# [Stored data entries]
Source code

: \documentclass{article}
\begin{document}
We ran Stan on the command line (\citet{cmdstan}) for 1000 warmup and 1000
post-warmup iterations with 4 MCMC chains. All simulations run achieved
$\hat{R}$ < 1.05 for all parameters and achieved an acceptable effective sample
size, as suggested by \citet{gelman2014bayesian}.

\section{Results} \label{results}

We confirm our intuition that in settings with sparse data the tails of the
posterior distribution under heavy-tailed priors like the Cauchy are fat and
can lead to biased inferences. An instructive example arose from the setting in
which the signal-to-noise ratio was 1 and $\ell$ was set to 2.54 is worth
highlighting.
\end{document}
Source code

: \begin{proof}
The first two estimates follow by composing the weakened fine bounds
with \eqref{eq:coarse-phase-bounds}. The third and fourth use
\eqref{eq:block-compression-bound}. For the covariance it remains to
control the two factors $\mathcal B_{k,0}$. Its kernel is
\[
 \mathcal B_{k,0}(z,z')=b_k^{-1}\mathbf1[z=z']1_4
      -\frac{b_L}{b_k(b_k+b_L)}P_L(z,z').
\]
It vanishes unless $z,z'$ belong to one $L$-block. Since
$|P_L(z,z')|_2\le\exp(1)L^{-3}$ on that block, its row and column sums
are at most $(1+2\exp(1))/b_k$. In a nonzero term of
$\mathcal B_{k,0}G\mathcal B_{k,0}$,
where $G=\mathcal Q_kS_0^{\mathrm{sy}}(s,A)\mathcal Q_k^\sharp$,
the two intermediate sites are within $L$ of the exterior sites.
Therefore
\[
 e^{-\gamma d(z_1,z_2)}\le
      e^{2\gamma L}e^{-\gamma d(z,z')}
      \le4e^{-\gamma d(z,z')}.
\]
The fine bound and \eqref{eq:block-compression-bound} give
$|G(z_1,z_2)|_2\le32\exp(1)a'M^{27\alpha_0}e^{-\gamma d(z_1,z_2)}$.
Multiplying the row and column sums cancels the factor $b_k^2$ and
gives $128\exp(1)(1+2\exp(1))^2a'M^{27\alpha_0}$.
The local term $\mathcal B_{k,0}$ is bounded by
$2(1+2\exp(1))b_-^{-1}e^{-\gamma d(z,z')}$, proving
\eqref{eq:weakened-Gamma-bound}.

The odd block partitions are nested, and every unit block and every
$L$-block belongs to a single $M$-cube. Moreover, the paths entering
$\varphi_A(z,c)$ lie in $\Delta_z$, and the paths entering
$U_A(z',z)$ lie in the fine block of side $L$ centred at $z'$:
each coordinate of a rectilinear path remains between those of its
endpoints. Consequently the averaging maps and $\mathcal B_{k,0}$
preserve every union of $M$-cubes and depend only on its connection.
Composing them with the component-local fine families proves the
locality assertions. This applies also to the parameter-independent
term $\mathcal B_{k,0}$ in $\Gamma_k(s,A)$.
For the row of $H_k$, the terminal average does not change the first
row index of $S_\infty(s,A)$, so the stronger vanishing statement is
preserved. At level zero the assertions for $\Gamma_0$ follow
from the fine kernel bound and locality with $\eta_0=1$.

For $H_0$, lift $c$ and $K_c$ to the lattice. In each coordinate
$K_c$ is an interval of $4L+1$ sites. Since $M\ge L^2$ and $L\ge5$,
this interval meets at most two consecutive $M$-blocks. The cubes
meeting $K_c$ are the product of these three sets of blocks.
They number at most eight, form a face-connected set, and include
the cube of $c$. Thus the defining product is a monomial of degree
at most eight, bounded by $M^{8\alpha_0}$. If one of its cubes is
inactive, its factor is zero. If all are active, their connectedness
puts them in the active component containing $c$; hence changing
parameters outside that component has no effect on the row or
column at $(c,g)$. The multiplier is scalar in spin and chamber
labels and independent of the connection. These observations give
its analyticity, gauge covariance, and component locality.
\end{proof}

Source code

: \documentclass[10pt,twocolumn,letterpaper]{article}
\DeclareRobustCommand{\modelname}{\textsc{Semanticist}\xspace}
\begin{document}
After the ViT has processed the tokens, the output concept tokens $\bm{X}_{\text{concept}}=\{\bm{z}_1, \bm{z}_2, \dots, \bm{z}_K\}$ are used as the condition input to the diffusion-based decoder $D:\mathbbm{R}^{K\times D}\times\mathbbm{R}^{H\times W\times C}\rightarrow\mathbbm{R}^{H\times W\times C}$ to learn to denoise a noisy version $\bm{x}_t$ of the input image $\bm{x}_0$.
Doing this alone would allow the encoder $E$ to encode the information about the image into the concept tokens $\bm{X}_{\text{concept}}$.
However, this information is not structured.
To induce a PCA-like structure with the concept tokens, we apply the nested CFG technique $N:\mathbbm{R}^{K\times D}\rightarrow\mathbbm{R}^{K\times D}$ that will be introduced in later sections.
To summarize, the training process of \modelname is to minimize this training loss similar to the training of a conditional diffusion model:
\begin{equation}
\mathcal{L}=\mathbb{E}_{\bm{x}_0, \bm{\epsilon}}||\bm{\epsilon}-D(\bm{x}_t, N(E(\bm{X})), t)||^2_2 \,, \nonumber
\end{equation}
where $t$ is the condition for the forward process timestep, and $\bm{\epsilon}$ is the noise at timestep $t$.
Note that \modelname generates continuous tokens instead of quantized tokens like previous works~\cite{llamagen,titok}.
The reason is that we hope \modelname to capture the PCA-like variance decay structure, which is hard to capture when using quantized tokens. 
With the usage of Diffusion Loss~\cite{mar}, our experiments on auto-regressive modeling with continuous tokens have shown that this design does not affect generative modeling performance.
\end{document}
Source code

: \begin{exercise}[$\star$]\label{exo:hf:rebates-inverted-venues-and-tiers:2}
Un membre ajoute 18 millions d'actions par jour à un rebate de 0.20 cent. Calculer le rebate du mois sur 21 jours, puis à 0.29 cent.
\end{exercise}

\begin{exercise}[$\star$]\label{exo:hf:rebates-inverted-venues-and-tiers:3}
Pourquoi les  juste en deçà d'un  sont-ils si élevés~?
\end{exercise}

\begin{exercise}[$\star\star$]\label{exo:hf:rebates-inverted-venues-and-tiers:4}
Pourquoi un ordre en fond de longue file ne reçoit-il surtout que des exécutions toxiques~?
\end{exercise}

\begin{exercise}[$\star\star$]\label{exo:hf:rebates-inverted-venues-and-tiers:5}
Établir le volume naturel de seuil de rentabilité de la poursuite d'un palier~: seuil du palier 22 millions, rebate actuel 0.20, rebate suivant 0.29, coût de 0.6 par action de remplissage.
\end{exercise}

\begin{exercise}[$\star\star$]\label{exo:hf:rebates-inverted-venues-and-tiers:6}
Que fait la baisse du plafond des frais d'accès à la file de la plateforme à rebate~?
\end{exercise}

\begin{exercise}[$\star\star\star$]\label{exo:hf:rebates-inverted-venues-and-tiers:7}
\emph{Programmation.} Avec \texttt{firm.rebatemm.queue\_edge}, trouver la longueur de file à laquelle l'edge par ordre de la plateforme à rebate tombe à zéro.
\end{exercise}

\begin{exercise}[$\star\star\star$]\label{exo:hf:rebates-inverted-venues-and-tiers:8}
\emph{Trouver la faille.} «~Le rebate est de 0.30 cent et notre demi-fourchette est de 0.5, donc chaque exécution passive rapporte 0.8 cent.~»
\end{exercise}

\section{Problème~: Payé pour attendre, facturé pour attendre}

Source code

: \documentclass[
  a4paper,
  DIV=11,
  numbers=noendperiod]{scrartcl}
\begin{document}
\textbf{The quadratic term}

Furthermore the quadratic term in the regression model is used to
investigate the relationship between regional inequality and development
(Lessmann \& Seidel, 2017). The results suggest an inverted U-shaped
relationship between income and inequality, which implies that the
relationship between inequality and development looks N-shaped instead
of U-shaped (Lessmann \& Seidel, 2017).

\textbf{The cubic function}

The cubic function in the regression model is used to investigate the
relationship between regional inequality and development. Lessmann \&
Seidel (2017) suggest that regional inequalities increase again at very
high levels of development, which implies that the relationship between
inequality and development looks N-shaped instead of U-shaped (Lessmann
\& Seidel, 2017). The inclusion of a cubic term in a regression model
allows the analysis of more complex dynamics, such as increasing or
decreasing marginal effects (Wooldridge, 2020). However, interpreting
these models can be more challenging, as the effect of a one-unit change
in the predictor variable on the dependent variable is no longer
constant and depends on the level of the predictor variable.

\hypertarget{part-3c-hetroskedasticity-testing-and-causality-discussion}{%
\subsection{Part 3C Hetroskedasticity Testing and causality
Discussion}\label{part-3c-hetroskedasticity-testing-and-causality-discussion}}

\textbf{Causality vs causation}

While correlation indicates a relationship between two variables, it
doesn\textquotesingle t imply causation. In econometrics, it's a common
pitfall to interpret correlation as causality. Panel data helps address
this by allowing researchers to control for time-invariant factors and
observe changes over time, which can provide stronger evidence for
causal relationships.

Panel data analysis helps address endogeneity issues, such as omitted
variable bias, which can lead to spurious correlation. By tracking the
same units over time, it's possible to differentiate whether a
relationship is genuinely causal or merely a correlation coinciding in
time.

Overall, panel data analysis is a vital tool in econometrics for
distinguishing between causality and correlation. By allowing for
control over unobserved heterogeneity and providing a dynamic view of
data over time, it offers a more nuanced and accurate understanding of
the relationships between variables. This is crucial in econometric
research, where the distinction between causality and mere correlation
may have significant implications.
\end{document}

# [Task directions]
Where in the records does the string "looks" appear? Copy every line that has it.

# [Task solution]
relationship between inequality and development looks N-shaped instead
inequality and development looks N-shaped instead of U-shaped (Lessmann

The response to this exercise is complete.